======== Data records
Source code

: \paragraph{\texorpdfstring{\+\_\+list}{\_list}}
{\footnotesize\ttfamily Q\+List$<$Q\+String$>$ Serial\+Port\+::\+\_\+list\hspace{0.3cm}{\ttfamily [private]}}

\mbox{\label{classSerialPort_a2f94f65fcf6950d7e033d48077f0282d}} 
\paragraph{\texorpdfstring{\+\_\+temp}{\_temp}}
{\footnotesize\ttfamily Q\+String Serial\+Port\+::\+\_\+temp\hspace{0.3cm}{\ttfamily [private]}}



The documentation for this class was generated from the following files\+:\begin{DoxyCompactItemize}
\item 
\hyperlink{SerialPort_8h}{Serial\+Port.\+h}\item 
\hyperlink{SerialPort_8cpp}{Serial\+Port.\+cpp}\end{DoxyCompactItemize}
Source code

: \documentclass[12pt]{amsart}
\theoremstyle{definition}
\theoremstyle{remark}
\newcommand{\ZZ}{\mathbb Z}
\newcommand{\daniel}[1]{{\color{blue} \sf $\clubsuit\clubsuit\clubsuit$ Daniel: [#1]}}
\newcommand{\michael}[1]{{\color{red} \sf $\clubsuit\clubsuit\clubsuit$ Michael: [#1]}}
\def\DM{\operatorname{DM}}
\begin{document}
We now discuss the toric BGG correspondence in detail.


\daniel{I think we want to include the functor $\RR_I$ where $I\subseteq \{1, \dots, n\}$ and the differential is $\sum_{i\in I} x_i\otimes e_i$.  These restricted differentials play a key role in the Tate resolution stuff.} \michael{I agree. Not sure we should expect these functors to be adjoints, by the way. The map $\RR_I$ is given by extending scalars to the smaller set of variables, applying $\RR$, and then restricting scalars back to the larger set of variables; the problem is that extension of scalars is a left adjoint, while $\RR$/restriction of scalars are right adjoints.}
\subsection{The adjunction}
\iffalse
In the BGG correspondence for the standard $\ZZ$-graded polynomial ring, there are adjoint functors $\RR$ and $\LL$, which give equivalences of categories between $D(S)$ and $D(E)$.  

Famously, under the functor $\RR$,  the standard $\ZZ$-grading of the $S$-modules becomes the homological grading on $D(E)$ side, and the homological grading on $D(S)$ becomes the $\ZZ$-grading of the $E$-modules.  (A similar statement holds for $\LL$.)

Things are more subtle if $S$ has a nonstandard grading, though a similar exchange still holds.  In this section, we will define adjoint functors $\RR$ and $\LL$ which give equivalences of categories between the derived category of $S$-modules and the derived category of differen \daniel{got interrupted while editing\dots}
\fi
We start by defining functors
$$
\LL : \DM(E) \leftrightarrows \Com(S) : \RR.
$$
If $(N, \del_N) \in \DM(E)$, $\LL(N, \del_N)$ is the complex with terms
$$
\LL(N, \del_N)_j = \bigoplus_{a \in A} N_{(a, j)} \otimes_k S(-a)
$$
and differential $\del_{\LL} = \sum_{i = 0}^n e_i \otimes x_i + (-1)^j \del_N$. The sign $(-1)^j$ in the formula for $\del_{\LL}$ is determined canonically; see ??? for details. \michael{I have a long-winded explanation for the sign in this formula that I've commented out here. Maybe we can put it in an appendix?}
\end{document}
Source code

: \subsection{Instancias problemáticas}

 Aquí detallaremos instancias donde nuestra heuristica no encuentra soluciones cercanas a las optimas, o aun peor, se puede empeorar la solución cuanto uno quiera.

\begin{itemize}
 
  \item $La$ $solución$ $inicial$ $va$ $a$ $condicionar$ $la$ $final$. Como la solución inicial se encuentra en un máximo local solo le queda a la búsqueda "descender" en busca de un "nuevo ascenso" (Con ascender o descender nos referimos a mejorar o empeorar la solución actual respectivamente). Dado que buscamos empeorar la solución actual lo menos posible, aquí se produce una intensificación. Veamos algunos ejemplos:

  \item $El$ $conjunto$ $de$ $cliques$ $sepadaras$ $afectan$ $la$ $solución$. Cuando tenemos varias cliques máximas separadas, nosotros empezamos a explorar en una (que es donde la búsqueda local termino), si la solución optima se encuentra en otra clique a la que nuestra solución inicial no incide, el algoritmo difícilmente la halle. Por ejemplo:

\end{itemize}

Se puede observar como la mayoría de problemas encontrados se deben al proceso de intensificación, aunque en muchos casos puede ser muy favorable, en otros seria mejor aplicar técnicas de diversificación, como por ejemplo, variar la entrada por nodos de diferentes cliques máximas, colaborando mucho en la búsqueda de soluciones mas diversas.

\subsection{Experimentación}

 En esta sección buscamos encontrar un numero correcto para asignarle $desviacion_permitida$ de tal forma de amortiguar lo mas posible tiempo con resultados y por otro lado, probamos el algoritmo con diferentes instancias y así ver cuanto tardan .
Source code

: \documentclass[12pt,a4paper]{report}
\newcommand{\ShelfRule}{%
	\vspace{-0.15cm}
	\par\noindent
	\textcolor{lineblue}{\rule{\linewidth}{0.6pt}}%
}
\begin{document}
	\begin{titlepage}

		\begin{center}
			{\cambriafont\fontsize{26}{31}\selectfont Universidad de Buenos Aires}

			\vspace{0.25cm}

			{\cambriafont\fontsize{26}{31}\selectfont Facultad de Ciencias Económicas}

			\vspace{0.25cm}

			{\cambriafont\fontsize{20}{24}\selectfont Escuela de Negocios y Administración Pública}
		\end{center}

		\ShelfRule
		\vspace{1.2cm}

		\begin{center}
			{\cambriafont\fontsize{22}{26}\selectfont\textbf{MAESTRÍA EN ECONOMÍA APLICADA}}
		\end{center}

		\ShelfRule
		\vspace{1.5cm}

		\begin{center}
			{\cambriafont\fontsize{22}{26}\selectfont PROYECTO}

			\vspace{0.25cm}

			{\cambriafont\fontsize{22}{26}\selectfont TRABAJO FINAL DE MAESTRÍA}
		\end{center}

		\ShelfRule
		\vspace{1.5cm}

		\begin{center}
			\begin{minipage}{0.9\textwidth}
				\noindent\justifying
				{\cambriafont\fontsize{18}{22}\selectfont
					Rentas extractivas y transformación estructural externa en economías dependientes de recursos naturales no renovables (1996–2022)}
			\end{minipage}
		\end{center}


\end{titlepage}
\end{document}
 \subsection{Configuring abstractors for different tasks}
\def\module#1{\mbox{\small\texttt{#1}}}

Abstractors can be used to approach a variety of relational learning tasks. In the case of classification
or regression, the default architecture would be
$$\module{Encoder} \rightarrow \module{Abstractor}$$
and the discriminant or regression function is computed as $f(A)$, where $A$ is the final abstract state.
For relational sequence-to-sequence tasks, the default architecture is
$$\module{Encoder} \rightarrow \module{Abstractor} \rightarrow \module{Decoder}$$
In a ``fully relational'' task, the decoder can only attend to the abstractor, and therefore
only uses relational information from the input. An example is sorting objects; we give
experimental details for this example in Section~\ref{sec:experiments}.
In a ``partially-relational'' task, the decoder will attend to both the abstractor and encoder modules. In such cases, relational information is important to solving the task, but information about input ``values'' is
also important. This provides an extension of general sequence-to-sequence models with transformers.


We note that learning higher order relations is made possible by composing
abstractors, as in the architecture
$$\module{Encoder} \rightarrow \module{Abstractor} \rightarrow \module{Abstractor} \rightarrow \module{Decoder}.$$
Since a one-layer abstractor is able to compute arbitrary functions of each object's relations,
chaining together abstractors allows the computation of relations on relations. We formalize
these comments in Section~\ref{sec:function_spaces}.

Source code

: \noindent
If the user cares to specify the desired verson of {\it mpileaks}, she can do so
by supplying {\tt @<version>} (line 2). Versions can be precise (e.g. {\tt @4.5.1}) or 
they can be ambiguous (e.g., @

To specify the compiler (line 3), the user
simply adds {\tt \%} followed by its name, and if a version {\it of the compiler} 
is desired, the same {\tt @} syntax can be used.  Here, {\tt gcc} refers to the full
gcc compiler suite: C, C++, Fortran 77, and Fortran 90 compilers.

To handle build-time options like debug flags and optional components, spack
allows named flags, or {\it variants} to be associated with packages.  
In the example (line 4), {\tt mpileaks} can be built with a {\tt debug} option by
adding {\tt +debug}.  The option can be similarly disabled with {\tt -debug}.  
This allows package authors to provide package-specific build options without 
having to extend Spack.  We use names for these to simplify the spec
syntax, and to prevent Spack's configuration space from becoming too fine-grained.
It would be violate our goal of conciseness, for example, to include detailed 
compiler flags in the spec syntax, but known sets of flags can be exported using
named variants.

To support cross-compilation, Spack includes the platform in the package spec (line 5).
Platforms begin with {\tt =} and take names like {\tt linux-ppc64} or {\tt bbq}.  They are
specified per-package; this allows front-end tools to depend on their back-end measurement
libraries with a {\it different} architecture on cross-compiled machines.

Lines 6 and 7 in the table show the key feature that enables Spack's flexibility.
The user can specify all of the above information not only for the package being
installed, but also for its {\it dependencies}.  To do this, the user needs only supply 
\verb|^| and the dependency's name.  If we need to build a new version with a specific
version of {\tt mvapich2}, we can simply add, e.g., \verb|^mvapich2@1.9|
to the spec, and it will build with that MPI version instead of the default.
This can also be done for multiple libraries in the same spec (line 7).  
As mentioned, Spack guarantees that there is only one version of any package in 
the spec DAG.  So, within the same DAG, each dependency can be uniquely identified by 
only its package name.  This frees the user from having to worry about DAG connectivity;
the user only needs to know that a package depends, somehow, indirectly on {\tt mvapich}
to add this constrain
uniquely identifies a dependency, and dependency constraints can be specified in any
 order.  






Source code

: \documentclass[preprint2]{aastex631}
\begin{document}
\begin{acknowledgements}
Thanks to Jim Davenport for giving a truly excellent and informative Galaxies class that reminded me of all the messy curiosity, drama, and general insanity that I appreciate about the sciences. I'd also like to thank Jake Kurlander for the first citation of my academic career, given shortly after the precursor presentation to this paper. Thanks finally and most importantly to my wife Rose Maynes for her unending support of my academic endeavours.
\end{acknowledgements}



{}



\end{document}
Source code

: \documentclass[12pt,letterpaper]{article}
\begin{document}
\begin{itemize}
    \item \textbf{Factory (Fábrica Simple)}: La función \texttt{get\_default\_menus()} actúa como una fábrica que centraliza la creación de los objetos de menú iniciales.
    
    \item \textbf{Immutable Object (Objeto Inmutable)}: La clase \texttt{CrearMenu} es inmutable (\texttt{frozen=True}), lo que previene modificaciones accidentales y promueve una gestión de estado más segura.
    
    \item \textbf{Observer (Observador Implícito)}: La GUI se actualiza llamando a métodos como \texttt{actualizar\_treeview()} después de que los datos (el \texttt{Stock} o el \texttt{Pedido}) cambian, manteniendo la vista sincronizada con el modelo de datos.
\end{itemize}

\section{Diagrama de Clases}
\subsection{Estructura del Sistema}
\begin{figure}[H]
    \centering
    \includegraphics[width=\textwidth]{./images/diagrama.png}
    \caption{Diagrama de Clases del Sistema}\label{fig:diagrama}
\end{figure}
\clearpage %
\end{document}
================
- [What you will do] Within the entries above, work out the number of lines that include the string "texttt" and give only that.

- [Reply to the exercise] 4